Sweden was the first country to formally adopt an FFP in 2014, positioning itself as a global advocate for gender equality in foreign policy (Aggestam et al., 2018). However, in October 2022, Sweden’s newly elected center-right government abandoned its FFP, arguing that the term “feminist” clashed with Swedish values and traditional diplomatic priorities (Human Rights Watch, 2022). This reversal highlights the political fragility of feminist policies, highlighting that without institutionalized legal mechanisms, progressive commitments can be undone with a change in government. If Sweden, the country that led the global movement for FFP, ultimately renounced its commitment, it raises concerns about the EU’s ability to enforce FFP across 27 diverse member states with varying political agendas and ideological leanings. Given that foreign policy decisions require unanimous approval among member states, a legally binding FFP could face opposition from governments that do not prioritize gender equality.

Despite its commitment to feminist diplomacy, Sweden’s FFP was riddled with contradictions, particularly in its arms trade policies. While advocating for peace and gender equality, Sweden remained one of the world’s largest exporters of military equipment, including to authoritarian regimes with poor human rights records (Aggestam et al., 2018). This tension illustrates the difficulty of reconciling feminist ideals with economic and strategic interests; a challenge that extends to the EU’s broader ambitions for FFP.

Spain provides another case study of the complexities of feminist diplomacy. The Spanish government has sought to integrate FFP principles into its foreign policy but struggles with consistency in execution. While Spain has emphasized gender equality in development aid and multilateral negotiations, the proportion of official development assistance devoted to gender equality decreased from 53% to 37% between 2020 and 2021 (Focus2030, 2024). This inconsistency between rhetoric and action underscores the need for a legally binding framework to ensure coherence in policy implementation across different sectors of governance. For FFP to be effective within the EU, it must move beyond voluntary commitments and be institutionalized through binding legal mechanisms. Without enforceable measures, gender equality will remain a secondary consideration, easily set aside in times of political change or economic and security crises.

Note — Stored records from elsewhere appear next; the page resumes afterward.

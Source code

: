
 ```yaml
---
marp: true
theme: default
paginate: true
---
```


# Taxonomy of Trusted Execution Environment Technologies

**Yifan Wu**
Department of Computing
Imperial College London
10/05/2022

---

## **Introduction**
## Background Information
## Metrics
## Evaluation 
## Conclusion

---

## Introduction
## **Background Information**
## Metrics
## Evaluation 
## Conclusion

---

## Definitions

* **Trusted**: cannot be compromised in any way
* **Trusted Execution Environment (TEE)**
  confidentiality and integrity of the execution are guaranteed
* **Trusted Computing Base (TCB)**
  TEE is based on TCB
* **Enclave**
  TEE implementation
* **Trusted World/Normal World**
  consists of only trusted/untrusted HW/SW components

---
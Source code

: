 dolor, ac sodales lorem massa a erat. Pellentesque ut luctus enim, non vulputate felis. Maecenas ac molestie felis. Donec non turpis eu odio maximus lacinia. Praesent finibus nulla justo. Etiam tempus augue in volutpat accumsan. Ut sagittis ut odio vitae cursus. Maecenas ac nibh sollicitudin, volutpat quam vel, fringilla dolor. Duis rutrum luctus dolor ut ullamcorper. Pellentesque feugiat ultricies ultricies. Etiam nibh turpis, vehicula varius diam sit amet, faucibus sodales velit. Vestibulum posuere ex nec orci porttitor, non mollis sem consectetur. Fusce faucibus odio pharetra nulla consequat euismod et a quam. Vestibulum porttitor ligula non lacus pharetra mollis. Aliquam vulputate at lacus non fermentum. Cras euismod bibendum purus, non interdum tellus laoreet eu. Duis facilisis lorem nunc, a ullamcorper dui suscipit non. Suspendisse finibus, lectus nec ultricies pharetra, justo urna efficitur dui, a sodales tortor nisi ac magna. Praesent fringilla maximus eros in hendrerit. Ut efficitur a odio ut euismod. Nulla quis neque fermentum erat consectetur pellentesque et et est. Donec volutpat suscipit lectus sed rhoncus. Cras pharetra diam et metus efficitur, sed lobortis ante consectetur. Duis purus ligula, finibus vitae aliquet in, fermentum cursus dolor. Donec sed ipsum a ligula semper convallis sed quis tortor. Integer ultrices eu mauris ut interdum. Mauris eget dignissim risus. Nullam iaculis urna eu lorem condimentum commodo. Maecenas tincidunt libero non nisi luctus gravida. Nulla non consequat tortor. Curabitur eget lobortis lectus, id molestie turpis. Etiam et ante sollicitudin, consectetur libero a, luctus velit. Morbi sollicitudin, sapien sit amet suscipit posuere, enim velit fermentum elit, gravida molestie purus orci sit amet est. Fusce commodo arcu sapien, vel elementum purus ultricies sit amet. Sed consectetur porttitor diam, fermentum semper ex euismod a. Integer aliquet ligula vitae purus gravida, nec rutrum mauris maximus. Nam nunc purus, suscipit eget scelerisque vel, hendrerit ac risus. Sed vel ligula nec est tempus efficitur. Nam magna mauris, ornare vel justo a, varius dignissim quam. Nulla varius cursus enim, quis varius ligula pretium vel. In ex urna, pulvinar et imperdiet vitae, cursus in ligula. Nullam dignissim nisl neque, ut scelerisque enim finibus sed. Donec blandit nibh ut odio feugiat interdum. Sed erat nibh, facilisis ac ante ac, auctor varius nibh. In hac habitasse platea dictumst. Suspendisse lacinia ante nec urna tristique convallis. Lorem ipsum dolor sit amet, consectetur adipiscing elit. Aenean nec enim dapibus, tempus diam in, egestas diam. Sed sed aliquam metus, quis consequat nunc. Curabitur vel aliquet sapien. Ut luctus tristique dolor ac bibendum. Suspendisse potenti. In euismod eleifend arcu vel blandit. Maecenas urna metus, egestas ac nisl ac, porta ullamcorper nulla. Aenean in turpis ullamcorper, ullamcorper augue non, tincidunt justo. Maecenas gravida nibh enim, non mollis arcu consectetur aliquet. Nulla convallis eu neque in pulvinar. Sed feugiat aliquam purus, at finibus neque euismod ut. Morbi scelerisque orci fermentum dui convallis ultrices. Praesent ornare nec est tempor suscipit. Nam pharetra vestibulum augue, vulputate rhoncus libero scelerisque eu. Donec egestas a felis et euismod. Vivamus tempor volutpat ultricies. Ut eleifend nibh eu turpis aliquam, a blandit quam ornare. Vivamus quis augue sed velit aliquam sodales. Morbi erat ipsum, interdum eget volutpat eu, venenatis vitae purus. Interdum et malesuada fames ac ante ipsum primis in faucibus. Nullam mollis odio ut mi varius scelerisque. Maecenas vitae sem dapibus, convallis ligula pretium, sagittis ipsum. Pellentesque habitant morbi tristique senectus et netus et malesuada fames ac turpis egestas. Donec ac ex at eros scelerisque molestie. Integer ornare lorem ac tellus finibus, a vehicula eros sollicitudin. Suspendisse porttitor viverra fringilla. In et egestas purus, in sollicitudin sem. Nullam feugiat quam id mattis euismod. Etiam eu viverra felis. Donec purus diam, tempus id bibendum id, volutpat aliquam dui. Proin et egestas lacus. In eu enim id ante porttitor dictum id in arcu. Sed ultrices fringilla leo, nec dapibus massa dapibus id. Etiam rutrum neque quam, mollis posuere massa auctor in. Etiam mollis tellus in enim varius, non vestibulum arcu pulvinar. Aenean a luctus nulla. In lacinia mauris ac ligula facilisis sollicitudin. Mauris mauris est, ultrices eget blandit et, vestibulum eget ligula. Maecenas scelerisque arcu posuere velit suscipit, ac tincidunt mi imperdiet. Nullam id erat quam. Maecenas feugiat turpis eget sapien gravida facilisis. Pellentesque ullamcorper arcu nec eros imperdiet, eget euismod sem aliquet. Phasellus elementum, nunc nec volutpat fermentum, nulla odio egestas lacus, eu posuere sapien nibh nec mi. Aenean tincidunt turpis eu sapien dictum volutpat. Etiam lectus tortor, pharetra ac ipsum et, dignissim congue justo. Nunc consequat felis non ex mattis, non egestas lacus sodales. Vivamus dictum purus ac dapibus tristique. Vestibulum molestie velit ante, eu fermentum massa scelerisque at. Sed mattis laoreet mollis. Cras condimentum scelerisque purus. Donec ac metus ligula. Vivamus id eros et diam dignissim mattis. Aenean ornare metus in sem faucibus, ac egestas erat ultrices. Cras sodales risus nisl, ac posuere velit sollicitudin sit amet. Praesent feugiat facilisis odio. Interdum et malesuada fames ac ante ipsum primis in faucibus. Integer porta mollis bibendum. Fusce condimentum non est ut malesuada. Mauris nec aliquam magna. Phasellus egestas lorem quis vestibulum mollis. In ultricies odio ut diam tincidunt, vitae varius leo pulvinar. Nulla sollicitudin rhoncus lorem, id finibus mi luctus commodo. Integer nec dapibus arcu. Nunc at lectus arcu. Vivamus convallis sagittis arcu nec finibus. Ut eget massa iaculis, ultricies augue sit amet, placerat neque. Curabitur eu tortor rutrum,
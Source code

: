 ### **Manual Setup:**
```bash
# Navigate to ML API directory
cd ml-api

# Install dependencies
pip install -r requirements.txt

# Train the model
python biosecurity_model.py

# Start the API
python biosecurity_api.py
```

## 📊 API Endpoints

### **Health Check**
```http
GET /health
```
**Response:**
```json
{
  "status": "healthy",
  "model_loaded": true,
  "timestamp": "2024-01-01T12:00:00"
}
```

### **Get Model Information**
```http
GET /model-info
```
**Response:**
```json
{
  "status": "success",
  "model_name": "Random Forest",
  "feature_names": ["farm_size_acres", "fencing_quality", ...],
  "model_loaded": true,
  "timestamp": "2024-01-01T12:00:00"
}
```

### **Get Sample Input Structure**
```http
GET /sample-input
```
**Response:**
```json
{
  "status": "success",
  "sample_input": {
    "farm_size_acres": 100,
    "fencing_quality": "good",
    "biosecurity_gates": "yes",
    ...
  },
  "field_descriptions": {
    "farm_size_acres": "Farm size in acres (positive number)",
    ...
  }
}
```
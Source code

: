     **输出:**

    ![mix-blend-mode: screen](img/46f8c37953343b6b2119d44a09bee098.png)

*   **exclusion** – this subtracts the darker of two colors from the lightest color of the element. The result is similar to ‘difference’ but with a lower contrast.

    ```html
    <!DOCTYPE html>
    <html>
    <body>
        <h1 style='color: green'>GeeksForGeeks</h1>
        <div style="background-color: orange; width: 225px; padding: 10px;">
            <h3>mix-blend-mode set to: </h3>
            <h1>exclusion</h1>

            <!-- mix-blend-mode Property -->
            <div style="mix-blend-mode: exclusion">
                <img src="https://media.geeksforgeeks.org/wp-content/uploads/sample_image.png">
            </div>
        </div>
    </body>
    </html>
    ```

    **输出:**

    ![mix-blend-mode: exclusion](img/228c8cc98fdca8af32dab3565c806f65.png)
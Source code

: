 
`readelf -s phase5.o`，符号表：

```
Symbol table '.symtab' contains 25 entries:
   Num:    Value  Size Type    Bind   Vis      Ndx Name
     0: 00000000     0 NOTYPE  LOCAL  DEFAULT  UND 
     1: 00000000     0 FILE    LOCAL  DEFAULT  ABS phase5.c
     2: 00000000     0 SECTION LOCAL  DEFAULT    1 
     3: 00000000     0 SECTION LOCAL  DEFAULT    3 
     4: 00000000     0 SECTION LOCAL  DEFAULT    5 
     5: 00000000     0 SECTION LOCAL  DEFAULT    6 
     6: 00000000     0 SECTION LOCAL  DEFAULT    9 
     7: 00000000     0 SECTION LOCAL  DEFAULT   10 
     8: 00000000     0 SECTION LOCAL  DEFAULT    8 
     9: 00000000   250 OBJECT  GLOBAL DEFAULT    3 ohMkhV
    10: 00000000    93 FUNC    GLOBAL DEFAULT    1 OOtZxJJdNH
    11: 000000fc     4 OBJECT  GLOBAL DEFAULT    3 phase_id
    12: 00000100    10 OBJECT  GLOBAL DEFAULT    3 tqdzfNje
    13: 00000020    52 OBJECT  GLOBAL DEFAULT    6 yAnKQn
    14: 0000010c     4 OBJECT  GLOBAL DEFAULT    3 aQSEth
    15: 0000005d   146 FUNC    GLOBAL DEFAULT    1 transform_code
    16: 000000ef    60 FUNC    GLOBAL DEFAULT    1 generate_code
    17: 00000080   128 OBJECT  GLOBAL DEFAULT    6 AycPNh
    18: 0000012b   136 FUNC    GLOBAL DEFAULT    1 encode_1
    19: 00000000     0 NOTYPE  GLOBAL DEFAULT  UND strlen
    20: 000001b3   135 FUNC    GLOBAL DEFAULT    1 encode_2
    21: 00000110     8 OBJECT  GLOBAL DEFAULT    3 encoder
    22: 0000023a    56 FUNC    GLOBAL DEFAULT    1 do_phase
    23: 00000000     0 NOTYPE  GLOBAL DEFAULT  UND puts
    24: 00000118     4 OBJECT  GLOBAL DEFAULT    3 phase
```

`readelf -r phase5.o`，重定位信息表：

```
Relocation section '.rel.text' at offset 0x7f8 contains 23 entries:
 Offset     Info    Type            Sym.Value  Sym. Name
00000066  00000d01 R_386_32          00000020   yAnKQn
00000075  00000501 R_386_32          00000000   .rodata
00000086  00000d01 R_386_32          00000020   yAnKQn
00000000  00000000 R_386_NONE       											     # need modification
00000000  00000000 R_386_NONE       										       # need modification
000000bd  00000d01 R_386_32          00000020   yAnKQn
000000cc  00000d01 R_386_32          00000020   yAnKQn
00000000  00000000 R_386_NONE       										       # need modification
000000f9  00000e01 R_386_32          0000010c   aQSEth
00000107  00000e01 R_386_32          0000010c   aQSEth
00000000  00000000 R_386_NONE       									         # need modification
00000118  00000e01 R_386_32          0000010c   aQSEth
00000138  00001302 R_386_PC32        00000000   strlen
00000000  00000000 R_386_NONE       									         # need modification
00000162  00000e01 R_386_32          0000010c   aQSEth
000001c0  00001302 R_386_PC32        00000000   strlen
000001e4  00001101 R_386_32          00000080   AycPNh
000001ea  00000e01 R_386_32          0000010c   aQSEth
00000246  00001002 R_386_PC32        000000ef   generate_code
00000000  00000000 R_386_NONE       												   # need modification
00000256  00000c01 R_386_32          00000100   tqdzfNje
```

Despite previously delineated barriers, certain steps could bring the EU closer to institutionalizing FFP. Strengthening gender-sensitive trade and security policies, ensuring dedicated funding for feminist initiatives, and embedding feminist principles within diplomatic training programs are all potential avenues for making FFP a more concrete reality. The EU’s response to gender issues in global crises, such as its commitment to women’s rights in Afghanistan following the Taliban’s resurgence (The Associated Press, 2024), demonstrates that gender considerations are already a part of diplomatic discussions. The challenge lies in making them a central, non-negotiable component of EU foreign policy.

In theory, a Feminist Foreign Policy would offer a transformative approach to global governance, prioritizing gender equality, human rights, and inclusive diplomacy. Sweden’s experience, however, reveals the vulnerabilities of FFP when it lacks legal enforceability, as political shifts can quickly dismantle progressive commitments. The contradictions within Sweden’s and Spain’s feminist policies further highlight the difficulty of aligning feminist ideals with economic and security interests.

While a fully binding FFP remains unlikely in the short term due to institutional constraints, political resistance, and economic contradictions, the EU can make meaningful progress by strengthening enforcement mechanisms, reforming trade and security policies, and ensuring that gender equality becomes a structural priority rather than a symbolic commitment.

Ultimately, while the world may not yet be ready for a fully institutionalized Feminist Foreign Policy, gradual progress can ensure that feminist principles are not entirely sidelined in international diplomacy.